Last week, Ancestry announced the preliminary release of their transcription of the 1950 US Census. Impressive stuff, given images of the census returns were released only on 1 April. This speedy transcription was achieved by the company's proprietory handwriting recognition software and although it hasn't been fully quality checked, they took the decision to release it to researchers.
I've given it a quick spin to check out the Irish contingent. I'm not fully convinced of the figures returned by my searches, but the number of Irish-born individuals appearing in the collection's index is just shy of half a million: 483,099.

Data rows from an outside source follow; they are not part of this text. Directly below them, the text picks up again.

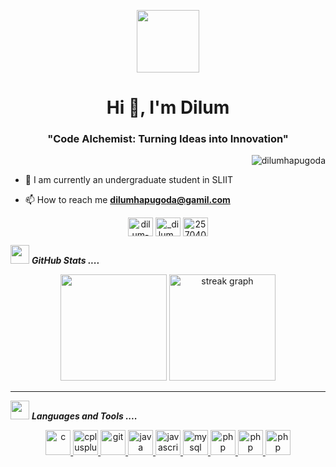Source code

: <p align="center" ><img  src = "https://github.com/7oSkaaa/7oSkaaa/blob/main/Images/about_me.gif?raw=true" width = 100px></p>
<h1 align="center">Hi 👋, I'm Dilum</h1>
<h3 align="center">"Code Alchemist: Turning Ideas into Innovation"</h3>

<p align="right"> <img src="https://komarev.com/ghpvc/?username=dilumhapugoda&label=Profile%20views&color=0e75b6&style=flat" alt="dilumhapugoda" /> </p>



- 🌱 I am currently an undergraduate student in SLIIT

- 📫 How to reach me **dilumhapugoda@gamil.com**

<p align="center">
<a href="https://linkedin.com/in/dilum-hapugoda-91815030b" target="blank"><img align="center" src="https://raw.githubusercontent.com/rahuldkjain/github-profile-readme-generator/master/src/images/icons/Social/linked-in-alt.svg" alt="dilum-hapugoda-91815030b" height="30" width="40" /></a>
<a href="https://instagram.com/_dilum_susara_" target="blank"><img align="center" src="https://raw.githubusercontent.com/rahuldkjain/github-profile-readme-generator/master/src/images/icons/Social/instagram.svg" alt="_dilum_susara_" height="30" width="40" /></a>
<a href="https://stackoverflow.com/users/25704027" target="blank"><img align="center" src="https://raw.githubusercontent.com/rahuldkjain/github-profile-readme-generator/master/src/images/icons/Social/stack-overflow.svg" alt="25704027" height="30" width="40" /></a>
</p>



<img src="https://github.com/7oSkaaa/7oSkaaa/blob/main/Images/about_me.gif?raw=true" width="30px">&nbsp;***GitHub Stats ....***
<p align="center">
  <img src="https://github-readme-stats.vercel.app/api?username=dilumhapugoda&theme=chartreuse-dark&hide_border=true&border_radius=5" height="170" />
  <img src="https://streak-stats.demolab.com?user=dilumhapugoda&locale=en&mode=daily&theme=chartreuse-dark&hide_border=true&border_radius=5" height="170" alt="streak graph">
<!--   <img align="center" src="https://github-readme-stats.vercel.app/api/top-langs/?username=dilumhapugoda&&exclude_repo=dilumhapugoda&layout=compact&theme=dracula" alt="languages"/> -->
</p>

---

<img src="https://media.giphy.com/media/iY8CRBdQXODJSCERIr/giphy.gif" width="30px">&nbsp;***Languages and Tools ....***

<p align="center"> <a href="https://www.cprogramming.com/" target="_blank" rel="noreferrer"> <img src="https://raw.githubusercontent.com/Scar1109/skill-icons/main/icons/C.svg" alt="c" width="40" height="40"/> </a> <a href="https://www.w3schools.com/cpp/" target="_blank" rel="noreferrer"> <img src="https://raw.githubusercontent.com/Scar1109/skill-icons/main/icons/CPP.svg" alt="cplusplus" width="40" height="40"/> </a> <a href="https://git-scm.com/" target="_blank" rel="noreferrer"> <img src="https://raw.githubusercontent.com/Scar1109/skill-icons/main/icons/Git.svg" alt="git" width="40" height="40"/> </a> <a href="https://www.java.com" target="_blank" rel="noreferrer"> <img src="https://raw.githubusercontent.com/Scar1109/skill-icons/main/icons/Java-Light.svg" alt="java" width="40" height="40"/> </a> <a href="https://developer.mozilla.org/en-US/docs/Web/JavaScript" target="_blank" rel="noreferrer"> <img src="https://raw.githubusercontent.com/Scar1109/skill-icons/main/icons/JavaScript.svg" alt="javascript" width="40" height="40"/> </a> <a href="https://www.mysql.com/" target="_blank" rel="noreferrer"> <img src="https://raw.githubusercontent.com/Scar1109/skill-icons/main/icons/MySQL-Light.svg" alt="mysql" width="40" height="40"/> </a> <a href="https://www.php.net" target="_blank" rel="noreferrer"> <img src="https://raw.githubusercontent.com/Scar1109/skill-icons/main/icons/PHP-Light.svg" alt="php" width="40" height="40"/> <img src="https://raw.githubusercontent.com/Scar1109/skill-icons/main/icons/HTML.svg" alt="php" width="40" height="40"/> <img src="https://raw.githubusercontent.com/Scar1109/skill-icons/main/icons/CSS.svg" alt="php" width="40" height="40"/> </a> </p>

Of these, more than 2,090 were in their nineties (born 1850-1860) as were 8,080 other residents born anywhere other than Ireland. A further 39 Irish-born claimed to be centenarians.
The oldest of the Irish-born were two gents recorded as 104 (see below): Dennis Sullivan (transcribed as Sullman) of Marlborough, Middlesex, Massacussetts and Edmund Walsh of Grand Rapids, Kent, Michigan. The Sullivan family – he was living with his daughter and son-in-law – may have been having a family joke, as Dennis was buried two years after this census and his headstone records him as 10 years younger.
Edward Walsh is proving a little more difficult to confirm one way or the other, but he is living in 1950 with a 75-year-old woman. She describes him as a bachelor 'roomer', so may not have known him well.